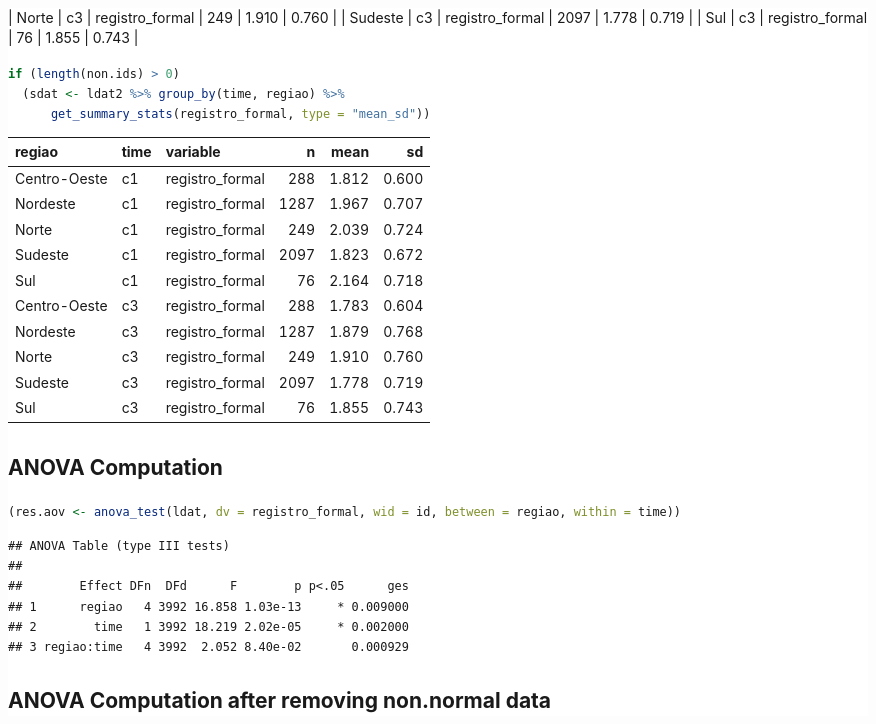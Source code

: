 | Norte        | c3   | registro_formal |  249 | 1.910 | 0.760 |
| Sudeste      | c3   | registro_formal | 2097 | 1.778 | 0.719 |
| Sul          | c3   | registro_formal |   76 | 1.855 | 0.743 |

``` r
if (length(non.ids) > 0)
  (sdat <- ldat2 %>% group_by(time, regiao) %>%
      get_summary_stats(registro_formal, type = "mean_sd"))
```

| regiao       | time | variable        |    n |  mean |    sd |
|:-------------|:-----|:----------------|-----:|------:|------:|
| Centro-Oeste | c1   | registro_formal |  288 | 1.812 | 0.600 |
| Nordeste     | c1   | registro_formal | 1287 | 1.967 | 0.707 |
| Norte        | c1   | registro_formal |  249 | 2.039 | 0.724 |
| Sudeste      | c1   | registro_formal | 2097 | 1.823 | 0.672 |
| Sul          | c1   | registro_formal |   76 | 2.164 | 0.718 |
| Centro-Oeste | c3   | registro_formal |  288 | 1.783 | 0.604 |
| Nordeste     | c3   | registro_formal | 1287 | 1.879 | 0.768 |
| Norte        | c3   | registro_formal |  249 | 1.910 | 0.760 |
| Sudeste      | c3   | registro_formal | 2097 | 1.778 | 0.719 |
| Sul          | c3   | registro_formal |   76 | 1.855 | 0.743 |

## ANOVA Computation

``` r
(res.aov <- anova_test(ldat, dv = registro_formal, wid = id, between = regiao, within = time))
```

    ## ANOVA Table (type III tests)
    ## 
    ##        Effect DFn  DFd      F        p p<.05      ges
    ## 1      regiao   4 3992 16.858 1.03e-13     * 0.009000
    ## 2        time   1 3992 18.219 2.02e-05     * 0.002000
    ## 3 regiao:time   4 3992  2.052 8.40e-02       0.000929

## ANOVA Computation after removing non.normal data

Problem description ::
The line with "1 3992 18.219" marks where to start. Transcribe from there through the final line of the records, exactly and with nothing added.

Expected output ::
    ## 2        time   1 3992 18.219 2.02e-05     * 0.002000
    ## 3 regiao:time   4 3992  2.052 8.40e-02       0.000929

## ANOVA Computation after removing non.normal data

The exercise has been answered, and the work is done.